Option 1: Using Cloudflare Dashboard (Recommended)
- Go to Cloudflare Dashboard → Zero Trust → Networks → Tunnels
- Create a new tunnel or select an existing one
- Add a Public Hostname:
- Subdomain:
chat
- Domain:
yourdomain.com
- Service Type:
HTTP
- URL:
localhost:8080
- Subdomain:
Option 2: Using CLI
# Install cloudflared (if not already installed)
curl -L --output cloudflared.deb https://github.com/cloudflare/cloudflared/releases/latest/download/cloudflared-linux-amd64.deb
sudo dpkg -i cloudflared.deb
# Authenticate with Cloudflare
cloudflared tunnel login
# Create a tunnel
cloudflared tunnel create my-ai-chat
# Configure the tunnel
cat > ~/.cloudflared/config.yml << EOF
tunnel: my-ai-chat
credentials-file: /home/$USER/.cloudflared/your-tunnel-id.json
ingress:
- hostname: chat.yourdomain.com
service: http://localhost:8080
- service: http_status:404
EOF
# Run the tunnel
cloudflared tunnel run my-ai-chat
Step 7: Enable Web Search in Open WebUI
- Access your chat interface at
https://chat.yourdomain.com
- Create an account (first user becomes admin)

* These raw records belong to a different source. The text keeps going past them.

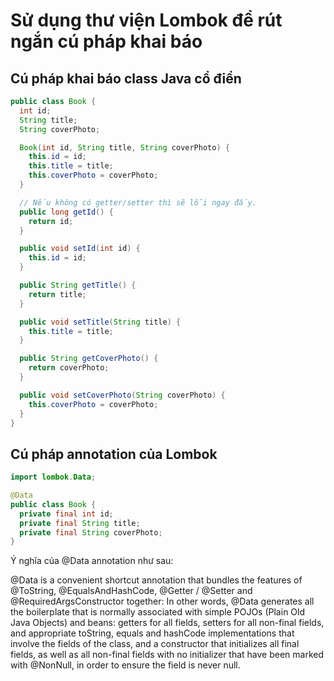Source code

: # Sử dụng thư viện Lombok để rút ngắn cú pháp khai báo

## Cú pháp khai báo class Java cổ điển
```java
public class Book {
  int id;
  String title;
  String coverPhoto;

  Book(int id, String title, String coverPhoto) {
    this.id = id;
    this.title = title;
    this.coverPhoto = coverPhoto;
  }

  // Nếu không có getter/setter thì sẽ lỗi ngay đấy.
  public long getId() {
    return id;
  }

  public void setId(int id) {
    this.id = id;
  }

  public String getTitle() {
    return title;
  }

  public void setTitle(String title) {
    this.title = title;
  }

  public String getCoverPhoto() {
    return coverPhoto;
  }

  public void setCoverPhoto(String coverPhoto) {
    this.coverPhoto = coverPhoto;
  }
}
```

## Cú pháp annotation của Lombok
```java
import lombok.Data;

@Data
public class Book {
  private final int id;
  private final String title;
  private final String coverPhoto;
}
```

Ý nghĩa của @Data annotation như sau:

@Data is a convenient shortcut annotation that bundles the features of @ToString, @EqualsAndHashCode, @Getter / @Setter and @RequiredArgsConstructor together: In other words, @Data generates all the boilerplate that is normally associated with simple POJOs (Plain Old Java Objects) and beans: getters for all fields, setters for all non-final fields, and appropriate toString, equals and hashCode implementations that involve the fields of the class, and a constructor that initializes all final fields, as well as all non-final fields with no initializer that have been marked with @NonNull, in order to ensure the field is never null.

- Go to Settings → Admin Settings → Features
- Enable "Web Search" functionality
- Configure search settings to use your SearXNG instance
Step 8: Testing Your Setup
Your AI assistant now has powerful capabilities. Test it with these examples:
Basic Chat:
"Write a Python function to calculate fibonacci numbers"
Web Search Queries:
"What's the latest news about AI developments?"
"Current Bitcoin price?"
"Find recent updates about Python 3.12"
The AI will automatically search the web when it needs current information and provide synthesized responses.
Performance Optimization
RAM Usage by Model Size:
- 7B models: ~4-5 GB RAM
- 14B models: ~8-10 GB RAM
- 32B models: ~18-20 GB RAM
Model Selection Tips:
- Use 7B models for quick responses and lower resource usage
- Use 14B models for better code quality and reasoning
- Switch between models based on your current needs
Security Considerations
- Authentication: Set up user authentication in Open WebUI
- Rate Limiting: Configure rate limits to prevent abuse
- Monitoring: Monitor resource usage and access logs
- Updates: Keep all components updated regularly
Troubleshooting
Common Issues:
Models not showing in Open WebUI:
# Check if containers can communicate
sudo docker exec open-webui curl http://127.0.0.1:11434/api/tags
Web search not working:
# Test SearXNG API
curl "http://localhost:8888/search?q=test&format=json"
Cloudflare Tunnel issues:
- Verify tunnel status in Cloudflare Dashboard
- Check local service is running on correct port
- Review tunnel configuration
Conclusion
You now have a powerful, private AI assistant with web search capabilities accessible from anywhere. This setup gives you:
- Complete privacy - all processing happens locally
- No API costs - use your own hardware
- Custom models - choose models that fit your needs
- Web search - access to current information
- Global access - available from any device, anywhere
The combination of Ollama, Open WebUI, SearXNG, and Cloudflare Tunnels creates a production-ready AI system that rivals commercial offerings while maintaining complete control over your data and interactions.
Next Steps:
- Experiment with different models for various tasks
- Set up automated backups of your conversations
- Explore custom functions and tools in Open WebUI
- Consider adding more specialized models for specific domains
Happy AI chatting! 🤖✨
This setup was tested on Ubuntu 22.04 with 32GB RAM. Adjust resource allocation based on your hardware specifications.